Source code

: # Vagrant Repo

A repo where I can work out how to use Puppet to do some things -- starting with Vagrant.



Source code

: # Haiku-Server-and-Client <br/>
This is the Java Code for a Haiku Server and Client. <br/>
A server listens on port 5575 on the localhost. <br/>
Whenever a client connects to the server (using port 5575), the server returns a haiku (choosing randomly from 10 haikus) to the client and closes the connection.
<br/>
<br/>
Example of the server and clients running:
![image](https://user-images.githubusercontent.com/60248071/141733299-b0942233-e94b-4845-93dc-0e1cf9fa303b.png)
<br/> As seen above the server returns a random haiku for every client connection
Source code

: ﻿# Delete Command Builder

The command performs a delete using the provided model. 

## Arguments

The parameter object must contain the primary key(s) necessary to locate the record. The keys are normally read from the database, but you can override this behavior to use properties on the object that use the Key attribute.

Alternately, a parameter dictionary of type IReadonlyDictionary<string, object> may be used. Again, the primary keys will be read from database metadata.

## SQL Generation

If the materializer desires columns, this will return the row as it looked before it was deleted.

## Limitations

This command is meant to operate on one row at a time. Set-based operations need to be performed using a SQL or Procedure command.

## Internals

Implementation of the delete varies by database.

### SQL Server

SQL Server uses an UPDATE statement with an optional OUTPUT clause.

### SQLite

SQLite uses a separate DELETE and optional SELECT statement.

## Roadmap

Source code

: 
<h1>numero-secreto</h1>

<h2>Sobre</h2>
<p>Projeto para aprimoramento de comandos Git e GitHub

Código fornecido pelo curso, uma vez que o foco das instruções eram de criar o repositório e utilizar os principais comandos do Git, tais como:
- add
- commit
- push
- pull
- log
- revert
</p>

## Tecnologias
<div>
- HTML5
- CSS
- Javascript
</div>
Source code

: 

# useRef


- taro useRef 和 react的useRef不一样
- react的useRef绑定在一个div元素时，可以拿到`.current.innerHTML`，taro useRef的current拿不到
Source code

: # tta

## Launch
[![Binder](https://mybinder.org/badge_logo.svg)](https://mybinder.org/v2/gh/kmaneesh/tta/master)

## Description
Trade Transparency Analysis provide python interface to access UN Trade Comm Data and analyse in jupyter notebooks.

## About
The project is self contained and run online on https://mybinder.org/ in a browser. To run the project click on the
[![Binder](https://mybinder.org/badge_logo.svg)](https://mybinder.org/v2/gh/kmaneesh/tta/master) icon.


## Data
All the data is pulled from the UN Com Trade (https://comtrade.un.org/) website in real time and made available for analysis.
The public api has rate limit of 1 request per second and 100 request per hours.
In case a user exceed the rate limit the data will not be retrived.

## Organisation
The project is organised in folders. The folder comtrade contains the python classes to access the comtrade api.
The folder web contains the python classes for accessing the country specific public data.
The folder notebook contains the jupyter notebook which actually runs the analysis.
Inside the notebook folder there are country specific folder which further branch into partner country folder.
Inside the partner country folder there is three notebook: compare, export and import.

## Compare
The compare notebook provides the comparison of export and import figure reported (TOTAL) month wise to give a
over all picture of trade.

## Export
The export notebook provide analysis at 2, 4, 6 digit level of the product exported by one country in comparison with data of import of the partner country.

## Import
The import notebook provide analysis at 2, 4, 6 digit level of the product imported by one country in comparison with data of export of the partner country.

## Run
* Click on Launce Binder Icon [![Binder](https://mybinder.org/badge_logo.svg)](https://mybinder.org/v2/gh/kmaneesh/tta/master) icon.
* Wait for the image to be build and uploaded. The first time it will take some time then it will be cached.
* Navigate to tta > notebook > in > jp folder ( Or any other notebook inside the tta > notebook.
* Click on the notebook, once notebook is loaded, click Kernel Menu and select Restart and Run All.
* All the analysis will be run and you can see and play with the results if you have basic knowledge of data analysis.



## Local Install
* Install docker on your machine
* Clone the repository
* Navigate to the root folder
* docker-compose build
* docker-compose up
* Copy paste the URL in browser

########

== ACTION ITEM ==
Here the output must be the lines above from the line with "## Tecnologias" to the line with "The folder notebook", both included, duplicated word for word and nothing else.

== RESPONSE TO THE EXERCISE ==
## Tecnologias
<div>
- HTML5
- CSS
- Javascript
</div>
Source code

: 

# useRef


- taro useRef 和 react的useRef不一样
- react的useRef绑定在一个div元素时，可以拿到`.current.innerHTML`，taro useRef的current拿不到
Source code

: # tta

## Launch
[![Binder](https://mybinder.org/badge_logo.svg)](https://mybinder.org/v2/gh/kmaneesh/tta/master)

## Description
Trade Transparency Analysis provide python interface to access UN Trade Comm Data and analyse in jupyter notebooks.

## About
The project is self contained and run online on https://mybinder.org/ in a browser. To run the project click on the
[![Binder](https://mybinder.org/badge_logo.svg)](https://mybinder.org/v2/gh/kmaneesh/tta/master) icon.


## Data
All the data is pulled from the UN Com Trade (https://comtrade.un.org/) website in real time and made available for analysis.
The public api has rate limit of 1 request per second and 100 request per hours.
In case a user exceed the rate limit the data will not be retrived.

## Organisation
The project is organised in folders. The folder comtrade contains the python classes to access the comtrade api.
The folder web contains the python classes for accessing the country specific public data.
The folder notebook contains the jupyter notebook which actually runs the analysis.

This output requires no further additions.